Remember that the offset(address) addressing mode means that address+offset is calculated.
Also keep in mind that you can look at 0xffffffd8 as a negative value ...

The value of ebp is stored in eax?

I'm sorry... I don't get what you are trying to say...

If the address of it doesn't matter.. then what does?

Logically... would it be where the user enters the numbers?

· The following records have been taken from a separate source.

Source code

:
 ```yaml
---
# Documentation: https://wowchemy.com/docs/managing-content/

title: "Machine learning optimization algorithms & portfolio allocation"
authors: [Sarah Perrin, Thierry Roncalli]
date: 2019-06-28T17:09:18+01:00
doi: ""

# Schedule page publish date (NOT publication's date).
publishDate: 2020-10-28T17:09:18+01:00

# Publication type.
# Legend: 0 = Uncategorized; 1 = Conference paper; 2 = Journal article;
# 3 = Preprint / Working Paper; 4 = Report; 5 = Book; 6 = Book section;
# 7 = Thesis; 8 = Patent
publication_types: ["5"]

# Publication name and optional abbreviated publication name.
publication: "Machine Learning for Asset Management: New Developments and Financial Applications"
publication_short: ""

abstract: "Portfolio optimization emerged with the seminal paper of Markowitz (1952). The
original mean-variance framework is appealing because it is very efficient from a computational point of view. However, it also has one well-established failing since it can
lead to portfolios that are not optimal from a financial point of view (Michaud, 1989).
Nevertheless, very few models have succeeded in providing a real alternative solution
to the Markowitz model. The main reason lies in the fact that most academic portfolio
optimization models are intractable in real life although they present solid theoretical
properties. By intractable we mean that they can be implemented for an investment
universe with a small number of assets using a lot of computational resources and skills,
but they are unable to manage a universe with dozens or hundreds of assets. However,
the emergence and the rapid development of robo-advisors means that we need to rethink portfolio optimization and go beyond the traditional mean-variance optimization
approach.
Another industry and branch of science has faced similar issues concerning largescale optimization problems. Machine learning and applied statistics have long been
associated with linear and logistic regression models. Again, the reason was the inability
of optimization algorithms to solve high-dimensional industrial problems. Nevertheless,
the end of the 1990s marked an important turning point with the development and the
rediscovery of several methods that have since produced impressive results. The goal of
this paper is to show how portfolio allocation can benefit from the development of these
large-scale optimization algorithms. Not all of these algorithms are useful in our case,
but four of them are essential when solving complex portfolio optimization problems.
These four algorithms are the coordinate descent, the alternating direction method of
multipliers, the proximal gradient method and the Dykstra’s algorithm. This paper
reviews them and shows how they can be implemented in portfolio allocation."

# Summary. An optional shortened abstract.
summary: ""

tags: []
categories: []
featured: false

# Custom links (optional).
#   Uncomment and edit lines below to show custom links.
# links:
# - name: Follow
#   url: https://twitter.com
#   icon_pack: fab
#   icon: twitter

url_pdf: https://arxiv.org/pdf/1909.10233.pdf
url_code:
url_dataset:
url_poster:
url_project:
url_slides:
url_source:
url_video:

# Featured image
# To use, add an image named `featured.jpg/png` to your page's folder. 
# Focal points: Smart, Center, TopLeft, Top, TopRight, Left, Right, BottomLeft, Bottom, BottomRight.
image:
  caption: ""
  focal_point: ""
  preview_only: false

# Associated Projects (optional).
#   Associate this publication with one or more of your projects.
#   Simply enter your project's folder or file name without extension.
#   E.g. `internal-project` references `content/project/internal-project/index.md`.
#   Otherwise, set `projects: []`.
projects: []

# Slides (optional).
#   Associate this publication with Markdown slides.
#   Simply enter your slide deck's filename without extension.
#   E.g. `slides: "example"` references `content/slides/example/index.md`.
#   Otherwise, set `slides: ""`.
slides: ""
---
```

>> If the address of it doesn't matter.. then what does?

The actual value of the address doesn't matter - what can be found at that address does matter.


>> Logically... would it be where the user enters the numbers?

Now we're getting somewhere :)

>>  80519ec:      8d 45 d8                   lea    0xffffffd8(%ebp),%eax
>>  80519ef:      50                         push   %eax

pushes the second argument of the read_six_numbers function onto the stack. The second argument of the read_six_numbers function is the address of an array that can hold six integer values.

Wait... if eax is the 2nd argument, what's the first?

And if eax is the 2nd argument of the read_six_numbers function, it has the values the user input gets compared to?

>> Wait... if eax is the 2nd argument, what's the first?

Not eax, but the address that was placed in eax just the line before (using lea).

The first argument of the read_six_numbers function is pushed immediately after that :

>>  80519f0:      ff 75 08                   pushl  0x8(%ebp)

Put that one is of less importance to understand what's happening, so just ignore it for now.


>> And if eax is the 2nd argument of the read_six_numbers function, it has the values the user input gets compared to?

The read_six_numbers function's only purpose is to read six numbers ... It does no comparison. All it needs is an array with room for 6 integer values, and it will fill it with the six values given by the user.

>>The read_six_numbers function's only purpose is to read six numbers ... It does no comparison. All it needs is an array with room for 6 integer values, and it will fill it with the six values given by the user.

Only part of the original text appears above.